[Collected data]
-- Opening Marker --
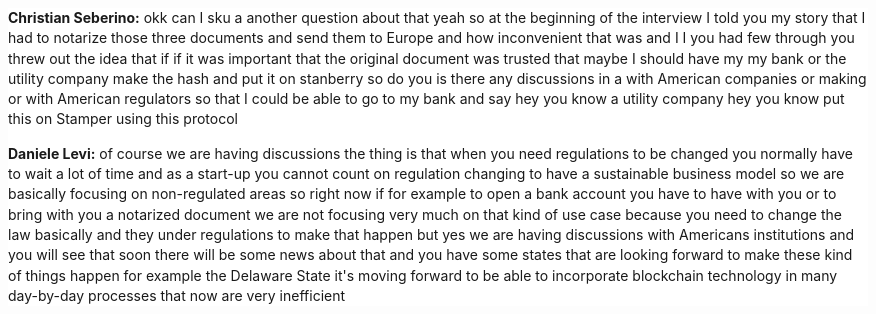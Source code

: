 



**Christian Seberino:**
 okk can I
sku a another question about that yeah
so
at the beginning of the interview I told
you my story that I had to notarize
those three documents and send them to
Europe and how inconvenient that was and
I I you had few through you threw out
the idea that if if it was important
that the original document was trusted
that maybe I should have my my bank or
the utility company make the hash and
put it on stanberry so do you is there
any discussions in a with American
companies or making or with American
regulators so that I could be able to go
to my bank and say hey you know a
utility company hey you know put this on
Stamper using this protocol



**Daniele Levi:**
 of course we
are having discussions the thing is that
when you need regulations to be changed
you normally have to wait a lot of time
and as a start-up you cannot count on
regulation changing to have a
sustainable business model so we are
basically focusing on non-regulated
areas so right now if for example to
open a bank account you have to have
with you or to bring with you a
notarized document we are not focusing
very much on that kind of use case
because you need to change the law
basically and they under regulations to
make that happen but yes we are having
discussions with Americans institutions
and you will see that soon there will be
some news about that and you have some
states that are looking forward to make
these kind of things happen for example
the Delaware State it's moving forward
to be able to incorporate blockchain
technology in many day-by-day processes
that now are very inefficient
-- Closing Marker --
#### [Task prompt]
What is needed is an exact copy of the lines from the start of the records through the line containing "Europe and how inconvenient that was and", with no pictures.

#### [Result of this exercise]
Source code

: 



**Christian Seberino:**
 okk can I
sku a another question about that yeah
so
at the beginning of the interview I told
you my story that I had to notarize
those three documents and send them to
Europe and how inconvenient that was and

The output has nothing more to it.